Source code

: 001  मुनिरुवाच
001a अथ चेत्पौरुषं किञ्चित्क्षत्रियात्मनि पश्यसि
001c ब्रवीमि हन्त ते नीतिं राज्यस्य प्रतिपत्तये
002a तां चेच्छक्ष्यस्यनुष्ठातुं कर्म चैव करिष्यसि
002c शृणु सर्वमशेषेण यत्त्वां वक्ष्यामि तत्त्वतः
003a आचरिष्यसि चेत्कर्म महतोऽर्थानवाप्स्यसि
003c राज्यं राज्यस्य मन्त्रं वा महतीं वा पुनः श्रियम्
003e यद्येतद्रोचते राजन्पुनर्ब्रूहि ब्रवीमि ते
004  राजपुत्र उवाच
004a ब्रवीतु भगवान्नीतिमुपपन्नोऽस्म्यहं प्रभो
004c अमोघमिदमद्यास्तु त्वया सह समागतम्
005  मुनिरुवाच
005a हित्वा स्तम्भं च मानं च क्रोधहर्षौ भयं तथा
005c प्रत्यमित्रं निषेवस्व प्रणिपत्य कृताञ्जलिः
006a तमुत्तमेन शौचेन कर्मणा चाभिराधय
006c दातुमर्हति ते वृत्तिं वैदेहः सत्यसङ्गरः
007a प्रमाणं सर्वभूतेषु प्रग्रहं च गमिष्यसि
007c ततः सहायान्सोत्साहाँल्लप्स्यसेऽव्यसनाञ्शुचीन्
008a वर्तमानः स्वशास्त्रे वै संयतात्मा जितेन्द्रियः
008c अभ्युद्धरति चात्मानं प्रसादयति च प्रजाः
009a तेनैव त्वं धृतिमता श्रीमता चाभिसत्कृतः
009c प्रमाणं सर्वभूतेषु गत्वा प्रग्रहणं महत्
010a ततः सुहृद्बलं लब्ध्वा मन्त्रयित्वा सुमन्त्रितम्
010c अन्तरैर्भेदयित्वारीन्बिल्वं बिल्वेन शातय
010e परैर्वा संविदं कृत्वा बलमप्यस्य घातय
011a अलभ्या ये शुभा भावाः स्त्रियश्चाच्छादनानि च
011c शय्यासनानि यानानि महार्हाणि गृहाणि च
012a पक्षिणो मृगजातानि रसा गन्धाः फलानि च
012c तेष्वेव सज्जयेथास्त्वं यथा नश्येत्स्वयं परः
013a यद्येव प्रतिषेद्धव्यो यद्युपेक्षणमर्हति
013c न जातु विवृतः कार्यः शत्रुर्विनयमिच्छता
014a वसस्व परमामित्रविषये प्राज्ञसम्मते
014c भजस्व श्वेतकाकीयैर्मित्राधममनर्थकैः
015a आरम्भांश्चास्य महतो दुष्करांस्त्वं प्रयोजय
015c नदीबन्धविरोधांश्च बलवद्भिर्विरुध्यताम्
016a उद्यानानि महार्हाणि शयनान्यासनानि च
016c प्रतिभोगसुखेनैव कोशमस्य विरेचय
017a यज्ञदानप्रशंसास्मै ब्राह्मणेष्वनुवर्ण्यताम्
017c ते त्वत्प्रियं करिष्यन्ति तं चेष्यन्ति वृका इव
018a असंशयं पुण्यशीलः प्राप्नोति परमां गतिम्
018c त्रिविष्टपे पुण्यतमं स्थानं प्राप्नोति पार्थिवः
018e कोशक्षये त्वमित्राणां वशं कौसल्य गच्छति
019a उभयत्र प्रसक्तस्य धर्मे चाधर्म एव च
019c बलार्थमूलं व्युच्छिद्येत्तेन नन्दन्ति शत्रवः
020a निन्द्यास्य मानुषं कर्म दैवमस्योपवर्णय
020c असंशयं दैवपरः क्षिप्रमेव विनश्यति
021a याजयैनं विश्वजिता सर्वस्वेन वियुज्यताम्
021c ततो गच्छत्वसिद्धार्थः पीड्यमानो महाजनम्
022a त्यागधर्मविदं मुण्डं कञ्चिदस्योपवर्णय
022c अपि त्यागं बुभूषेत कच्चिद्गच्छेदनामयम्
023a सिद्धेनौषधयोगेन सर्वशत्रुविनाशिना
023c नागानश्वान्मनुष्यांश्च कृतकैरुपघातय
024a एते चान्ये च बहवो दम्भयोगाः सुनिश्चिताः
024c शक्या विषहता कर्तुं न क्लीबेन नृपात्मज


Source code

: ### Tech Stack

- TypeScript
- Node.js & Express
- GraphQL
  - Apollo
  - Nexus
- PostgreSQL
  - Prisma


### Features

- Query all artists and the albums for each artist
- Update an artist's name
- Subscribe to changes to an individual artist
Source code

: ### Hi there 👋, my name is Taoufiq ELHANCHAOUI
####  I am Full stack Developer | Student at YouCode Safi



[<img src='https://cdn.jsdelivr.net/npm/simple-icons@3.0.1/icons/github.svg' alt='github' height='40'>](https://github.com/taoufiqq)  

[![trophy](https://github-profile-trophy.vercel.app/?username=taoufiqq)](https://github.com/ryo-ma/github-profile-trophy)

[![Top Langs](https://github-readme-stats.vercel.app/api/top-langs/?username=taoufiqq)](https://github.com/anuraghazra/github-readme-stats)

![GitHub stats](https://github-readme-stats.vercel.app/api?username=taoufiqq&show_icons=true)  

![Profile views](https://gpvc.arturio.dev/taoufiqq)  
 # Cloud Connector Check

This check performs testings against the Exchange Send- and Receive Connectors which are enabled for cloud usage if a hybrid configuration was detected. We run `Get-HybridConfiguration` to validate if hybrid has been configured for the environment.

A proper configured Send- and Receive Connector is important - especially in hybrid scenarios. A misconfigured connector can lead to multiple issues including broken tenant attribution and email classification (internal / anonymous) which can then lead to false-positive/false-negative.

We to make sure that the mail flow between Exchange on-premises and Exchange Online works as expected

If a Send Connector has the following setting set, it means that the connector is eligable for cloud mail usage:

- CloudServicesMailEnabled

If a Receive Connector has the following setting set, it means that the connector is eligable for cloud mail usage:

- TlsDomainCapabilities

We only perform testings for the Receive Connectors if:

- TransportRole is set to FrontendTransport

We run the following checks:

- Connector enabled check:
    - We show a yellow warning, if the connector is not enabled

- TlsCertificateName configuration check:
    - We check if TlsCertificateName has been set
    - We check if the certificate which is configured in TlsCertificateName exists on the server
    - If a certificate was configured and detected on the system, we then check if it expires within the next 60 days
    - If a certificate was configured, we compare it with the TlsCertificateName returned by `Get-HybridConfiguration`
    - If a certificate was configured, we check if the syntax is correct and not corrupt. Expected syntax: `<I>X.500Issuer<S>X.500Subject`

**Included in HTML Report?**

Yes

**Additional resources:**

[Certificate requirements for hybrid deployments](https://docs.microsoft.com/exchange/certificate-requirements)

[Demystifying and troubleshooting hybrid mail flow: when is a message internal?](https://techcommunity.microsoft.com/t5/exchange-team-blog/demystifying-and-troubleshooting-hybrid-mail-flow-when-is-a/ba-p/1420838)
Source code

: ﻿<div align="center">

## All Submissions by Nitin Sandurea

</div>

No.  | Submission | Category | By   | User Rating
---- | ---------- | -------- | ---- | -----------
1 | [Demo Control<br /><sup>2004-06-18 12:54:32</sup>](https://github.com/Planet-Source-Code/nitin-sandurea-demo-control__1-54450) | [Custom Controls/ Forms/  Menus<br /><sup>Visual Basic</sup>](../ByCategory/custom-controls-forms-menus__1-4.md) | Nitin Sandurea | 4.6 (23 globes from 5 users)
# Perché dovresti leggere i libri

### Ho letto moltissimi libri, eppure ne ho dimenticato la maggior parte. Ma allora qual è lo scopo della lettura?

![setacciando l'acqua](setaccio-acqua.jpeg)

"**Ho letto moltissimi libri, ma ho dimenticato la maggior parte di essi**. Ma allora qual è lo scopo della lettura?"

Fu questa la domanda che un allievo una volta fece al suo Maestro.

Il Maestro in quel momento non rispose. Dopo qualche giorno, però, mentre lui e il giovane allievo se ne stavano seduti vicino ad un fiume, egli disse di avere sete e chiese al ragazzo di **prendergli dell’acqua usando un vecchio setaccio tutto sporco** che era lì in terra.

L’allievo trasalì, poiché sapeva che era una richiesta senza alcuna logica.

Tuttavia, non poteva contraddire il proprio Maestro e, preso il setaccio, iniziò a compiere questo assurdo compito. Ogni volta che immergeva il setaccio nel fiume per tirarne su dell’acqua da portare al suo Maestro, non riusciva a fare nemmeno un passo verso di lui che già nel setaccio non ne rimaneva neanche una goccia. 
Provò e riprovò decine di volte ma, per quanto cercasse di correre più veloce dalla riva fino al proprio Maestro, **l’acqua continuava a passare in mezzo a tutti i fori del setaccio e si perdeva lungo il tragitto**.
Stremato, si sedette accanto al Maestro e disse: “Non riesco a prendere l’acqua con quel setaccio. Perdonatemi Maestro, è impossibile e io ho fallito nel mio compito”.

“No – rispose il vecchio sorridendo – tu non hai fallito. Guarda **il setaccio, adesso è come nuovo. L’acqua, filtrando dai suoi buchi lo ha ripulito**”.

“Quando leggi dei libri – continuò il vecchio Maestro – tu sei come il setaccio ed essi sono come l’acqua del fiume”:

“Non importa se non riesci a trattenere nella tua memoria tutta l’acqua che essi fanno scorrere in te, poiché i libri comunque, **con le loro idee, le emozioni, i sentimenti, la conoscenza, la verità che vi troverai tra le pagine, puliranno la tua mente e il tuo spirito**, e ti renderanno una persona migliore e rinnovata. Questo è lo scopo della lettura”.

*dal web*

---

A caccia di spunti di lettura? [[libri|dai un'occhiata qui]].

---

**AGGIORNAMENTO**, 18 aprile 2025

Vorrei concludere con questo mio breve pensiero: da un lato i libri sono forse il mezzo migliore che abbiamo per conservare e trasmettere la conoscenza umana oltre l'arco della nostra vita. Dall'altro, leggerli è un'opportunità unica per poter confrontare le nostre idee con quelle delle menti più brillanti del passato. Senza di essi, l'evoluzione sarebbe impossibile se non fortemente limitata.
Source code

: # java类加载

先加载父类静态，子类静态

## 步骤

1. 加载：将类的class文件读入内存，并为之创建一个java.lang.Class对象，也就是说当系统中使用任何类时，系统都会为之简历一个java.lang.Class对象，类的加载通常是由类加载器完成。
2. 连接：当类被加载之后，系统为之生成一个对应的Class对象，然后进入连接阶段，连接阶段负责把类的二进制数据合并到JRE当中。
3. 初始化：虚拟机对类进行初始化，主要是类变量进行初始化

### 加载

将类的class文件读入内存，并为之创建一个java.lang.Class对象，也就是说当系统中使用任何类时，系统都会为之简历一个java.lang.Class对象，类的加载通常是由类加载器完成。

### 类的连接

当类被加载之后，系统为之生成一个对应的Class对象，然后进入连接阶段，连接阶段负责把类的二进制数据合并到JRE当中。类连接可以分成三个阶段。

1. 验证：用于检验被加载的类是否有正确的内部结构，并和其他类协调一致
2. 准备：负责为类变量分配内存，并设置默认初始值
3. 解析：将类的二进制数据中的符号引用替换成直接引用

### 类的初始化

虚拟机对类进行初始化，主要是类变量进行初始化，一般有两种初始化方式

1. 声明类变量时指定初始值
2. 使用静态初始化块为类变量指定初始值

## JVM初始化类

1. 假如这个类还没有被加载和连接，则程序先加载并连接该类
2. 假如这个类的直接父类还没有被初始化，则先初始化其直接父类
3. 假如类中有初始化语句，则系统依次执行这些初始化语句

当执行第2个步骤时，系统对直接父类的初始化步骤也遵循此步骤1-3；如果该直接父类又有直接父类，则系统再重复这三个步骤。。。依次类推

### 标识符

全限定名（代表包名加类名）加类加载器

....

#### THE TASK
Copy out, word for word, the part of the entries above that begins at the line with "009a तेनैव त्वं धृतिमता श्रीमता चाभिसत्कृतः" and ends at the line with "012a पक्षिणो मृगजातानि रसा गन्धाः फलानि च", including both.

#### TASK SOLUTION
009a तेनैव त्वं धृतिमता श्रीमता चाभिसत्कृतः
009c प्रमाणं सर्वभूतेषु गत्वा प्रग्रहणं महत्
010a ततः सुहृद्बलं लब्ध्वा मन्त्रयित्वा सुमन्त्रितम्
010c अन्तरैर्भेदयित्वारीन्बिल्वं बिल्वेन शातय
010e परैर्वा संविदं कृत्वा बलमप्यस्य घातय
011a अलभ्या ये शुभा भावाः स्त्रियश्चाच्छादनानि च
011c शय्यासनानि यानानि महार्हाणि गृहाणि च
012a पक्षिणो मृगजातानि रसा गन्धाः फलानि च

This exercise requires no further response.